A jornalista Flávia Ribeiro, 45 anos, ativista e pesquisadora das interfaces entre gênero e raça na Comunicação avalia que o aumento no número de casos de racismo e injúria no Estado é um dado importante porque mostra que o Estado Brasileiro passa a identificar melhor os crimes relacionados a esses crimes.
Isso requer, segundo ela, a atuação em duas frentes. A primeira não depende tanto do poder público e envolve a vítima saber identificar o que é racismo. “Isso nem sempre é fácil porque o racismo é muito escamoteado no Brasil. Ainda há muito racista que esconde o seu racismo na forma de piada, brincadeira ou de mero comentário”, coloca.
Flávia, que é ativista do Centro de Estudos e Defesa do Negro do Pará (Cedenpa); da Rede Fulanas – Negras da Amazônia Brasileira; e da Rede de Ciberativistas Negras – Núcleo Pará, diz que nem sempre o racismo ocorre em agressão física ou verbal: muitas vezes está no tratamento diferenciado às pessoas negras em espaços públicos.
“Não é incomum sermos seguidos por seguranças e absolutamente ignorados por atendentes. Além disso, é preciso que os agentes públicos saibam como tipificar o crime corretamente e defender a vítima. Mas é bom ressaltar que estamos falando de crimes que são subnotificados e que as vítimas muitas vezes são incentivadas a relevar ou acabam sendo agredidas, criminalizadas e até mortas”.
Há ainda outra situação que precisa ser observada. “Denunciar é importante, registrar é importante, mas quantos desses casos foram adiante e os denunciados foram condenados? Sabemos que o número de condenações ainda é muito baixo e há casos em que o denunciado reverte a situação e a pessoa negra passa de vítima a agressor”, atesta a ativista.
A estudiosa ressalta que vivemos em uma região em que as pessoas são incentivadas a não assumir a identidade negra: em geral, são “morenas”. “Então, falar de racismo, machismo e de outras opressões que recaem mais pesadamente sobre as mulheres negras é necessário porque jogamos luz em situações que não podem ser tidas como normais, que não podem ser relevadas. São agressões cotidianas que adoecem e matam. O próprio Anuário traz dados de violência contra a mulher em que as negras figuram como maiores vítimas”

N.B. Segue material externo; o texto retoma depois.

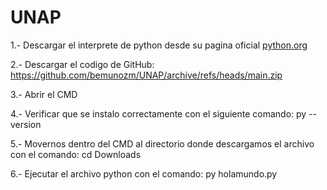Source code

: # UNAP
1.- Descargar el interprete de python desde su pagina oficial [python.org](https://www.python.org/downloads/)

2.- Descargar el codigo de GitHub: https://github.com/bemunozm/UNAP/archive/refs/heads/main.zip

3.- Abrir el CMD

4.- Verificar que se instalo correctamente con el siguiente comando: py --version 

5.- Movernos dentro del CMD al directorio donde descargamos el archivo con el comando: cd Downloads

6.- Ejecutar el archivo python con el comando: py holamundo.py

Falar dessas agressões, segundo ela, é importante porque cada vez mais vamos saber identificar, denunciar e cobrar das autoridades respostas e políticas públicas que nos contemplem. “Quando as políticas públicas se voltam para atender grupos que foram vulnerabilizados socialmente e ao longo da História, isso implica fazer da sociedade um lugar mais justo para todos”.